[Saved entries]
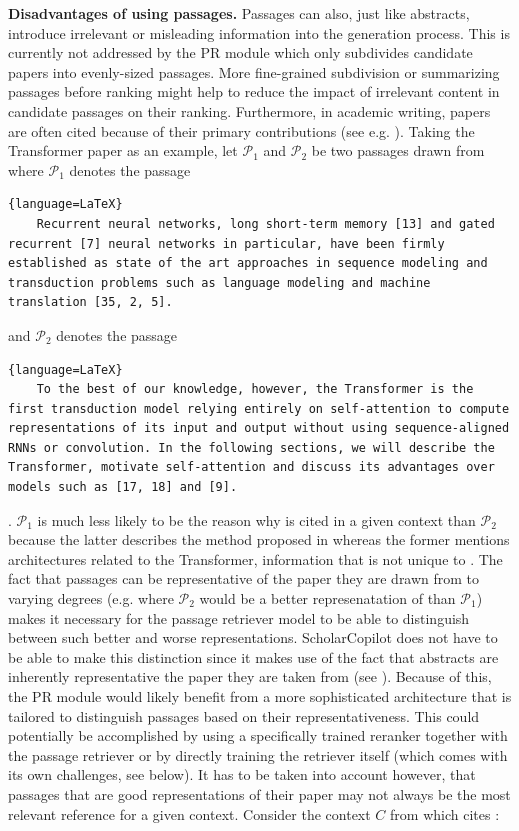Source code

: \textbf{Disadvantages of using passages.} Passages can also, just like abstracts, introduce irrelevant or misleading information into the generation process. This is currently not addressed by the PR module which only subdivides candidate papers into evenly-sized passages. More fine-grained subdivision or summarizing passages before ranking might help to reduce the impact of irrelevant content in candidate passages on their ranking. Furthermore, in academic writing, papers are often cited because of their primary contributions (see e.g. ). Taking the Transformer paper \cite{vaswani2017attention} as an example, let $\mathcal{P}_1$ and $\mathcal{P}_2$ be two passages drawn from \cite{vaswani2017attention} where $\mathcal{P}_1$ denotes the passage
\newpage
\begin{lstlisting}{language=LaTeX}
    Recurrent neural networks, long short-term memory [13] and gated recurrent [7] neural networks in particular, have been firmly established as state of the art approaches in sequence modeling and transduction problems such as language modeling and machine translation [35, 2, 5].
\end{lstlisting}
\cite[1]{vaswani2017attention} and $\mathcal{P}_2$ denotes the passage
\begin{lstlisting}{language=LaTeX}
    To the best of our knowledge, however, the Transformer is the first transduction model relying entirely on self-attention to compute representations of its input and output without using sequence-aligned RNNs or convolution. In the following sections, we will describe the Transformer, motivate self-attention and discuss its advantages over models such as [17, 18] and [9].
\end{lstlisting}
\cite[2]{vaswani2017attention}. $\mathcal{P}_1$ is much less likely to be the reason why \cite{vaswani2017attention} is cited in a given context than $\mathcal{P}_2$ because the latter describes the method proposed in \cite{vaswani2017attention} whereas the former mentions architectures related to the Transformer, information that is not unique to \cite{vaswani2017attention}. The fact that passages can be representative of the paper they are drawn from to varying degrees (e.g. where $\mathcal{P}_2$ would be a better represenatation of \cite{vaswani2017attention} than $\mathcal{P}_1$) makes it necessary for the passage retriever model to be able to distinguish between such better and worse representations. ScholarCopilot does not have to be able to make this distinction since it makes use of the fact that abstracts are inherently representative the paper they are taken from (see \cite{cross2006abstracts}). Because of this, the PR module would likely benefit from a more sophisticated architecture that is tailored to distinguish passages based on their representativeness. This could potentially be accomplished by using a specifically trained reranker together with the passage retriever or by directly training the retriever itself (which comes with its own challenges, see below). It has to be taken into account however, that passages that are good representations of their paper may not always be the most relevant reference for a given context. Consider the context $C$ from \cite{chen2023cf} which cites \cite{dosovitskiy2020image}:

...

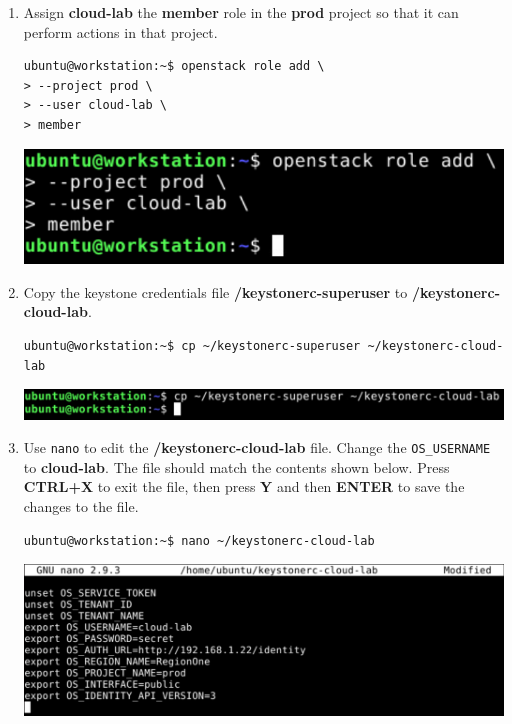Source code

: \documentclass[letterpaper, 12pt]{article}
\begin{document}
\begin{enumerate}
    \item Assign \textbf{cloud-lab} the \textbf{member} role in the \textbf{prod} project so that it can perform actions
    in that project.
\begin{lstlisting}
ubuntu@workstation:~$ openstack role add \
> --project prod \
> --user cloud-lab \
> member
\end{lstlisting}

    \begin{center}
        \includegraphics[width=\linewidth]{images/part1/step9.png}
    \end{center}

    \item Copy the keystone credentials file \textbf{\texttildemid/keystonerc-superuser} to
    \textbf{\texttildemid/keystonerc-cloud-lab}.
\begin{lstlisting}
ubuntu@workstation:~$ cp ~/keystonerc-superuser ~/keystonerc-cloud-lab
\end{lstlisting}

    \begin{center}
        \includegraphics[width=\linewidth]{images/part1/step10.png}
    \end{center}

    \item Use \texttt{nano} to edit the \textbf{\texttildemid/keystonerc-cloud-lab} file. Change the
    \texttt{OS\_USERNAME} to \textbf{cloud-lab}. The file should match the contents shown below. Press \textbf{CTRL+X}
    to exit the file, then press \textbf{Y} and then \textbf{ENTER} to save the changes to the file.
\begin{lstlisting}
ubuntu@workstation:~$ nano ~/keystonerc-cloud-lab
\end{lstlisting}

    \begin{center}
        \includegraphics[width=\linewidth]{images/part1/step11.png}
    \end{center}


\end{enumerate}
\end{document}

--

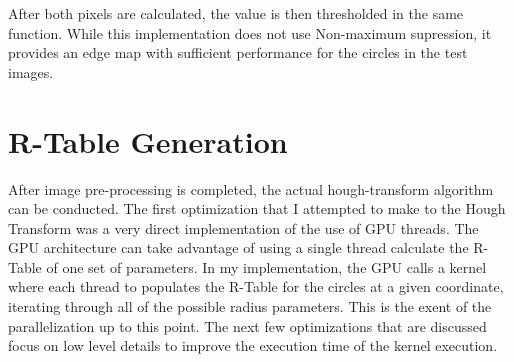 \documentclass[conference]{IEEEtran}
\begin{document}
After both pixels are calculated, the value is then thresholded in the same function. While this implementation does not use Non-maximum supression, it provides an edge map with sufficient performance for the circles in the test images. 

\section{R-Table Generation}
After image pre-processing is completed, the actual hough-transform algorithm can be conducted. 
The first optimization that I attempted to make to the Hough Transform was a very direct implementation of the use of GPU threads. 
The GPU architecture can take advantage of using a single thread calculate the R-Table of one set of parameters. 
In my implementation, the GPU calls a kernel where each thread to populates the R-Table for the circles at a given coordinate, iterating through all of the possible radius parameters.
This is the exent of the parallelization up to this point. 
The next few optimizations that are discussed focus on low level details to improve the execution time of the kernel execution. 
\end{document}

(PROMPT) Pull every line with the word "images" from the data.

(EXERCISE SOLUTION)
        \includegraphics[width=\linewidth]{images/part1/step9.png}
        \includegraphics[width=\linewidth]{images/part1/step10.png}
        \includegraphics[width=\linewidth]{images/part1/step11.png}
After both pixels are calculated, the value is then thresholded in the same function. While this implementation does not use Non-maximum supression, it provides an edge map with sufficient performance for the circles in the test images. 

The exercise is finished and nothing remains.